Let the roots be $-5a,-3a,-a,a,3a,5a$ with $a \gt 0$.

$\text{product of roots} = -225a^6 = -225$ or $a= 1$

so roots are -5,-3,-1,1,3,5.

Given the polynomial is

$(x+5)(x+3)(x+1)(x-1)(x-3)(x-5) = (x^2-25)(x^2-9)(x^2-1)$

=$(x^6 - (25+9+1)x^4 + ( 25 * 9 + 25 * 1 +9) x^2 - 225$

= $x^6 - 35x^4 + 259x^2-225$

so a = - 35 and b = 259

Solution from Fallen Angel:
First of all, we can change $y=x^2$ and get the polynomial $P(y)=y^3+a^2+by-225$

Now if $\alpha ,\beta ,\gamma$ are the roots of $P$, the condition of the roots of the original polynomial being in arithmetic progression implies $\sqrt{\beta}=3\sqrt{\alpha}$ and $\sqrt{\gamma}=5\sqrt{\alpha}$

Now we can factor $P(y)=(y-\alpha)(y-9\alpha)(y-25\alpha)$ and we obtain $\alpha=1$, $a=-35$, $b=259$.

Back to the original polynomial we got that the roots of $x^6-35x^4+259x^2-225$ are $-5,-3,-1,1,3,5$.

Solution from lfdahl:
Given $P(x) = x^6+ax^4+bx^2-225 = 0$.

$P(x) = P(-x)$ so $P$ is an even function.
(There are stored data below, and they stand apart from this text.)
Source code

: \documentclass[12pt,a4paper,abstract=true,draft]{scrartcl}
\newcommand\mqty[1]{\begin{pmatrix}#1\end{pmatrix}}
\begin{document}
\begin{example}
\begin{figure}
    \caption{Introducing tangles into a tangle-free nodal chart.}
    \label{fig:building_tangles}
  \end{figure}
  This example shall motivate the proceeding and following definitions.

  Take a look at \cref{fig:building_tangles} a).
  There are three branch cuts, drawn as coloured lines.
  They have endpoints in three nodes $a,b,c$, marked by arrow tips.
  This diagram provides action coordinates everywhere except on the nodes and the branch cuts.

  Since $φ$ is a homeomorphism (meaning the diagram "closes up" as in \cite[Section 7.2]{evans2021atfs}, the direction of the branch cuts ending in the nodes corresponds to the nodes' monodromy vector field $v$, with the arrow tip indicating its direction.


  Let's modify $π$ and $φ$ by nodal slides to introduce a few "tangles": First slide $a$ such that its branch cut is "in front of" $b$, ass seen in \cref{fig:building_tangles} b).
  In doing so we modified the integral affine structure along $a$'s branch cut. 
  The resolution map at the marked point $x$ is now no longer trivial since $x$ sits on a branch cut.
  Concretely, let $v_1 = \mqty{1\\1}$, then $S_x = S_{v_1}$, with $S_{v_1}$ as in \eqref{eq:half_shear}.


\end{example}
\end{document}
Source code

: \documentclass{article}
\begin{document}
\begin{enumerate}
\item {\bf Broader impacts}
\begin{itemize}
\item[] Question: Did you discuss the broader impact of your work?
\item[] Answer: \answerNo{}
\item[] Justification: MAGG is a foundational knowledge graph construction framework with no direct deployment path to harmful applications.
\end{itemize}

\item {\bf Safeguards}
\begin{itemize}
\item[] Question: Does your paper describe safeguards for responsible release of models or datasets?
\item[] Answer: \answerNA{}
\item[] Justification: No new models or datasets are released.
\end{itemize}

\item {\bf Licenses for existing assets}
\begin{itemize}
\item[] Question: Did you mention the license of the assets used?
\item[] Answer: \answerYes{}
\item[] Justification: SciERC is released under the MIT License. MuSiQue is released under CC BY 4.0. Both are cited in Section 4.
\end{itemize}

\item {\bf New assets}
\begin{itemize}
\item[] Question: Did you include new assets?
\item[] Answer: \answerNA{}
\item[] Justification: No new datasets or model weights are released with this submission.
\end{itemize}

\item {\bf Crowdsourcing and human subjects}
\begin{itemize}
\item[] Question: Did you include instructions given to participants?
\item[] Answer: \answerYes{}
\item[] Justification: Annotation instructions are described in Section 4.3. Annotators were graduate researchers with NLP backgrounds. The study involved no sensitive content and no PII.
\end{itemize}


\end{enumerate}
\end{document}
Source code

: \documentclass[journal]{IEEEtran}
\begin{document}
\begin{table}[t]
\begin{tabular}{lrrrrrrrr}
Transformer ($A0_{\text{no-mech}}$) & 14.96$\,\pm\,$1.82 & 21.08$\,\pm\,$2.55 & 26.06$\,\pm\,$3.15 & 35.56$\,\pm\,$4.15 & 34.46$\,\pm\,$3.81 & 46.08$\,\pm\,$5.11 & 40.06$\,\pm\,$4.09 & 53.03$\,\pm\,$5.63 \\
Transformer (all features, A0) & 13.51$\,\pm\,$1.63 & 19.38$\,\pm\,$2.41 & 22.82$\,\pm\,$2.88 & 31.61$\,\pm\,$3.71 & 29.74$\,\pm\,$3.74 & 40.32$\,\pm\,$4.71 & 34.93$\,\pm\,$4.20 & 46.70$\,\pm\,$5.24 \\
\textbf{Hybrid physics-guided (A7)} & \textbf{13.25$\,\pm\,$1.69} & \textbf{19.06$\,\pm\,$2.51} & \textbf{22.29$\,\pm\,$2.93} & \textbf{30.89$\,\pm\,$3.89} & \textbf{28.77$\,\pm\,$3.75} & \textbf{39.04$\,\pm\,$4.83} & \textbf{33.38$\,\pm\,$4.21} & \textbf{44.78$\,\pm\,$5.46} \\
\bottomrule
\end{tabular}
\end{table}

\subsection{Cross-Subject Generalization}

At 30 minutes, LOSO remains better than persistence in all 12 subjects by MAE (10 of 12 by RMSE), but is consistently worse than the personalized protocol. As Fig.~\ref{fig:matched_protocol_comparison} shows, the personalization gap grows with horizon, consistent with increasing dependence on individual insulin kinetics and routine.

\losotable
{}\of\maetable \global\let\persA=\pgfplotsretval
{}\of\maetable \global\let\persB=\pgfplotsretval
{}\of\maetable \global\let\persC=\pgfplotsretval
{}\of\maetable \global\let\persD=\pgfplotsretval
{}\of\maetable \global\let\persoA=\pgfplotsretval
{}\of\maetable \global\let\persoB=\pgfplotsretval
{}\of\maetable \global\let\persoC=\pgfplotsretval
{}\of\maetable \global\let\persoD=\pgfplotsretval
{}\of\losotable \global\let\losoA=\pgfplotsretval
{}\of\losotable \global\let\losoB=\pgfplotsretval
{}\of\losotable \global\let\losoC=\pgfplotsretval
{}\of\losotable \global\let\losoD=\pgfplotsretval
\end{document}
Therefore, the roots are symmetrically distributed around $x = 0$.

If I let $r$ denote the smallest positive root (and $-r$ the largest negative) I need to factorize $P(x)$ such that the numerical distance between neighbouring roots is $2r$: $\pm r, \pm 3r, \pm 5r$, and $P(x)$ has the form:

$P(x) = (x+r)(x-r)(x+3r)(x-3r)(x+5r)(x-5r)= (x^2-r^2)(x^2-9r^2)(x^2-25r^2) $.

The root product $(-r^2)(-9r^2)(-25r^2)$ should be $-225$: $-9\cdot25r^6 = -225$ so $r = \pm 1$.

Thus the factorization is simply: $P(x) = (x^2-1)(x^2-9)(x^2-25) = x^6-35x^4+259x^2-225$.

The coefficients $a$ and $b$ must therefore be: $a=-35$ and $b = 259$.